### Exercise directions
Let the output be exactly the lines from the one containing "ಸತ್ಯಭಾಮೆ ಕೃಷ್ಣನನ್ನು ಅದೆಷ್ಟು" through the end of the records below, both included.

### Record extracts
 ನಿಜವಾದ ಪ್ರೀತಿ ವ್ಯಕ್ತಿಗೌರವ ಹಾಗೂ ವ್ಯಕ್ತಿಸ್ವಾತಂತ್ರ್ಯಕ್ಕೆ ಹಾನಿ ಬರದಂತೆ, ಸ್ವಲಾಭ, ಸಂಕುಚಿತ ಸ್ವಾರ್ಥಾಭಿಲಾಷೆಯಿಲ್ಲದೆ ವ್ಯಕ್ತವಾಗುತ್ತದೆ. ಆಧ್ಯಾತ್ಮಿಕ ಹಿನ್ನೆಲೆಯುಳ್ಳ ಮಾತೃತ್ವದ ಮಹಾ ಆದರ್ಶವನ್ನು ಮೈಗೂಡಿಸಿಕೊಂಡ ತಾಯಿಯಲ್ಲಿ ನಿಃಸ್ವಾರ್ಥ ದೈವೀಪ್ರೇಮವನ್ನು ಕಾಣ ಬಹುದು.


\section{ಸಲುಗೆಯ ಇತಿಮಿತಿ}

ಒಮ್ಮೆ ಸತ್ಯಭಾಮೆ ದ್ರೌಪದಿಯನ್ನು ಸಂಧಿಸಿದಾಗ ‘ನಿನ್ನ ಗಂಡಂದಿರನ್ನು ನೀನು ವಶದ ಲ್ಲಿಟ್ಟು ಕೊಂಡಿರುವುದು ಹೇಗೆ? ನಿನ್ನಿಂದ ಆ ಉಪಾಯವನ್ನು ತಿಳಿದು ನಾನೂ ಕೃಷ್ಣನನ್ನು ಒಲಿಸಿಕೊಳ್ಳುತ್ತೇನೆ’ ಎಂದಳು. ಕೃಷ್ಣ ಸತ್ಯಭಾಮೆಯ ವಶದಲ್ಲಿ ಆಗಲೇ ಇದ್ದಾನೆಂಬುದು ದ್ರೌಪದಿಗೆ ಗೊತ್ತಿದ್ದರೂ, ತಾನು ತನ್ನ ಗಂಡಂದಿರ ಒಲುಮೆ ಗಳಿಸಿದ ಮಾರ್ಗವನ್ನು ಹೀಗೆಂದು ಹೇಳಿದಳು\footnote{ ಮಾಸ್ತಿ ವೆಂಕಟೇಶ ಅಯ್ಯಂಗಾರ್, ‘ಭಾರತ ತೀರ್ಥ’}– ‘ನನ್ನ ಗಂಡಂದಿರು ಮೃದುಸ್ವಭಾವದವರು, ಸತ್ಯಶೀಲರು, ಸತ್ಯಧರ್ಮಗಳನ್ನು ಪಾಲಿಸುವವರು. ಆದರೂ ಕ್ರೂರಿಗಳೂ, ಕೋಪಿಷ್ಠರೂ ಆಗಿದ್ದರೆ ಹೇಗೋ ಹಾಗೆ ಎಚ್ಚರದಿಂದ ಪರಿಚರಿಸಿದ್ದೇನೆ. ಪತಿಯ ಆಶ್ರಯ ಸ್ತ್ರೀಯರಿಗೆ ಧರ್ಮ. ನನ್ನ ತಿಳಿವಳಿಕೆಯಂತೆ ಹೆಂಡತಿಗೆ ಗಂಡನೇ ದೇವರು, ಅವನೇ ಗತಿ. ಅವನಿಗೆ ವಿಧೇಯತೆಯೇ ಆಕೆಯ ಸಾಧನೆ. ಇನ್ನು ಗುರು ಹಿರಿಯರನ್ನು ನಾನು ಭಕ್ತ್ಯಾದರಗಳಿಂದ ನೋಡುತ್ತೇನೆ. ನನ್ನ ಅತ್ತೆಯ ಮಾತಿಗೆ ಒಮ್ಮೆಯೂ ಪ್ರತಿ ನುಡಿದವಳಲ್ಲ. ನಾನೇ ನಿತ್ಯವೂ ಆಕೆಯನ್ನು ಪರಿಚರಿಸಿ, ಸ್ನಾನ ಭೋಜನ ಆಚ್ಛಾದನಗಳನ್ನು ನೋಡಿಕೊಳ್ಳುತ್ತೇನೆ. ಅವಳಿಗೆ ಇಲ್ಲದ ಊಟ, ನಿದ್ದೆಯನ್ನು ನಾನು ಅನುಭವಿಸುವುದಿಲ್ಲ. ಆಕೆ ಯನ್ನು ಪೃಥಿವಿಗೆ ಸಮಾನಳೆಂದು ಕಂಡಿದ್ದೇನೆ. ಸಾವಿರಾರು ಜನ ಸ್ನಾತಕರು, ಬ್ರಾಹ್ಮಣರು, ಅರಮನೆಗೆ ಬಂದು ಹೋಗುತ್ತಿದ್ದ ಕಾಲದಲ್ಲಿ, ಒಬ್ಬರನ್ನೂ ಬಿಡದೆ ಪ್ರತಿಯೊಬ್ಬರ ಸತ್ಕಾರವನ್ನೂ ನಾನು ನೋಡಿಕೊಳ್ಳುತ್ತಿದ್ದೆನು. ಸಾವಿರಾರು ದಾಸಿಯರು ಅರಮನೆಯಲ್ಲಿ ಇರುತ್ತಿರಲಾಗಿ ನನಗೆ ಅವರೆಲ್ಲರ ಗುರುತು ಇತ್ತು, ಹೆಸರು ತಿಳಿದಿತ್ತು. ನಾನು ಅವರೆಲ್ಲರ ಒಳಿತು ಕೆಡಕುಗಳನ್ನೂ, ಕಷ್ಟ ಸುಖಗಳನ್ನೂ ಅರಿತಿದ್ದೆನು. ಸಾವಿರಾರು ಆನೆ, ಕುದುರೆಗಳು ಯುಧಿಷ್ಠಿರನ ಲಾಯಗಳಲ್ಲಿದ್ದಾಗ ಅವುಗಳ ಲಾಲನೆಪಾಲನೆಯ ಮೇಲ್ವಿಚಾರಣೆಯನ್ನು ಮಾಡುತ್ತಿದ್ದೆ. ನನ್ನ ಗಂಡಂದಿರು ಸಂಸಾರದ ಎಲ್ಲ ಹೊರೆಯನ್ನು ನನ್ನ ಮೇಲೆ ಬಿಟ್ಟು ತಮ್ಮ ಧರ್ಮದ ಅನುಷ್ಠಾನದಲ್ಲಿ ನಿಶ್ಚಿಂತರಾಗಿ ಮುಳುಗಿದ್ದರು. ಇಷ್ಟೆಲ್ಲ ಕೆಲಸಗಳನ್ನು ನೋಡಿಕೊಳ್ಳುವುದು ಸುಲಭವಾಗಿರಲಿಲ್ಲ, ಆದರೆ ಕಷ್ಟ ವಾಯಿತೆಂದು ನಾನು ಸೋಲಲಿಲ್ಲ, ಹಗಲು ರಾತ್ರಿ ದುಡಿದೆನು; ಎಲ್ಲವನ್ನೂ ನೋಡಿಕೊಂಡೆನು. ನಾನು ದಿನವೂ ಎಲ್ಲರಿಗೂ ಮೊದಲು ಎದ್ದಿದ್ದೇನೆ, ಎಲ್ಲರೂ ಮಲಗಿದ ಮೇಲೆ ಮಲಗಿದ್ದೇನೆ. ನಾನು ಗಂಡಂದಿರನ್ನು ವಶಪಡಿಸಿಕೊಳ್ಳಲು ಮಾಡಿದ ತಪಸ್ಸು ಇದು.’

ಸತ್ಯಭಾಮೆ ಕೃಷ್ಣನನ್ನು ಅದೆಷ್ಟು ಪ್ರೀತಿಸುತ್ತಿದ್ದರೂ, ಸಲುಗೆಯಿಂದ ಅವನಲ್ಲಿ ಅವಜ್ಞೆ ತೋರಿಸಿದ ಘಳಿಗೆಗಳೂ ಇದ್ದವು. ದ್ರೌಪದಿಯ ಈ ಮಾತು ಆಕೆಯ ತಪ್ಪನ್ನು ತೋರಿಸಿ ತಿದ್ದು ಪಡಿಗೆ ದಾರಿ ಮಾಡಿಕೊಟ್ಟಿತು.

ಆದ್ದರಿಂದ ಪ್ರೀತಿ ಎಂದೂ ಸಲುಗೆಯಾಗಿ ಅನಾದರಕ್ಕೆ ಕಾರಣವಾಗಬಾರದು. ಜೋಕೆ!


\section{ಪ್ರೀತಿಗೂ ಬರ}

### Your solution
ಸತ್ಯಭಾಮೆ ಕೃಷ್ಣನನ್ನು ಅದೆಷ್ಟು ಪ್ರೀತಿಸುತ್ತಿದ್ದರೂ, ಸಲುಗೆಯಿಂದ ಅವನಲ್ಲಿ ಅವಜ್ಞೆ ತೋರಿಸಿದ ಘಳಿಗೆಗಳೂ ಇದ್ದವು. ದ್ರೌಪದಿಯ ಈ ಮಾತು ಆಕೆಯ ತಪ್ಪನ್ನು ತೋರಿಸಿ ತಿದ್ದು ಪಡಿಗೆ ದಾರಿ ಮಾಡಿಕೊಟ್ಟಿತು.

ಆದ್ದರಿಂದ ಪ್ರೀತಿ ಎಂದೂ ಸಲುಗೆಯಾಗಿ ಅನಾದರಕ್ಕೆ ಕಾರಣವಾಗಬಾರದು. ಜೋಕೆ!


\section{ಪ್ರೀತಿಗೂ ಬರ}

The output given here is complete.